**ACTIVITY:**
Lines below that include "attributes" are the answer; copy each one.

**EXERCISE INPUT:**
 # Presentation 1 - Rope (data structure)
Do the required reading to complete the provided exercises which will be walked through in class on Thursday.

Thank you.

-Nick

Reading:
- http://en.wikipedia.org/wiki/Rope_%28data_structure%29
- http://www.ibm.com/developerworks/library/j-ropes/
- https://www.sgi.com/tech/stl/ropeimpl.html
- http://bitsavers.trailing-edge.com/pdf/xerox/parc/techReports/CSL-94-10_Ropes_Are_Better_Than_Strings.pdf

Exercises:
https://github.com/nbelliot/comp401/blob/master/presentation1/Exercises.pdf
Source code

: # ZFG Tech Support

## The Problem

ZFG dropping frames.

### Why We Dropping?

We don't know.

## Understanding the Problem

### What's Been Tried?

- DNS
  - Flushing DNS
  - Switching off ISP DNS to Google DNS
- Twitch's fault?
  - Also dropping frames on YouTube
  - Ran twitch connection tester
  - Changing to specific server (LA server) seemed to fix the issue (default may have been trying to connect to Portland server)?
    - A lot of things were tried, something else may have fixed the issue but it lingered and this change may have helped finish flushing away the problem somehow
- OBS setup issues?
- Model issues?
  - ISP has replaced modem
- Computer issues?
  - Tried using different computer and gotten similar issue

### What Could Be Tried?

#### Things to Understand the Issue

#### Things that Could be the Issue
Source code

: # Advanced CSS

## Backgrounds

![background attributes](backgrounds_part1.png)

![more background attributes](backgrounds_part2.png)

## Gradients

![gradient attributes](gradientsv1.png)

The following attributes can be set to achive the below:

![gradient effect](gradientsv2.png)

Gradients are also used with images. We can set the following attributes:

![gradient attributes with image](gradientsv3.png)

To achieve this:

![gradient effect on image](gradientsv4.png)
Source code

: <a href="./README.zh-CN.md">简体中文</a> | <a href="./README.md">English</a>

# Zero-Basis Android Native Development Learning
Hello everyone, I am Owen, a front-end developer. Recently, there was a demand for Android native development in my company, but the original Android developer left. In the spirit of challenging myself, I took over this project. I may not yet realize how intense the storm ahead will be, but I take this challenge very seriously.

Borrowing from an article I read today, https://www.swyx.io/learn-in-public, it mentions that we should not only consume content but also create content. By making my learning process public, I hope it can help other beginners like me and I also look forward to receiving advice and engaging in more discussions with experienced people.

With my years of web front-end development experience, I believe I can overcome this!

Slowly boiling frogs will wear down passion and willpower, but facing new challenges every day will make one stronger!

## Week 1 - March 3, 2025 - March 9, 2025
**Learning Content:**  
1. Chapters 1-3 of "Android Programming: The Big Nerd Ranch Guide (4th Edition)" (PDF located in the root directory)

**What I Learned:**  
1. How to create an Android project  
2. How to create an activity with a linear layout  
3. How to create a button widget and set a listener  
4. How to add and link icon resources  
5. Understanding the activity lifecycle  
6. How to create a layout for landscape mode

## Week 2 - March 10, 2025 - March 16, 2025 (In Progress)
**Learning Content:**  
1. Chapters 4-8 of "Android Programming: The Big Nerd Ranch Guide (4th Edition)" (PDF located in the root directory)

**TASK RESPONSE:**
![background attributes](backgrounds_part1.png)
![more background attributes](backgrounds_part2.png)
![gradient attributes](gradientsv1.png)
The following attributes can be set to achive the below:
Gradients are also used with images. We can set the following attributes:
![gradient attributes with image](gradientsv3.png)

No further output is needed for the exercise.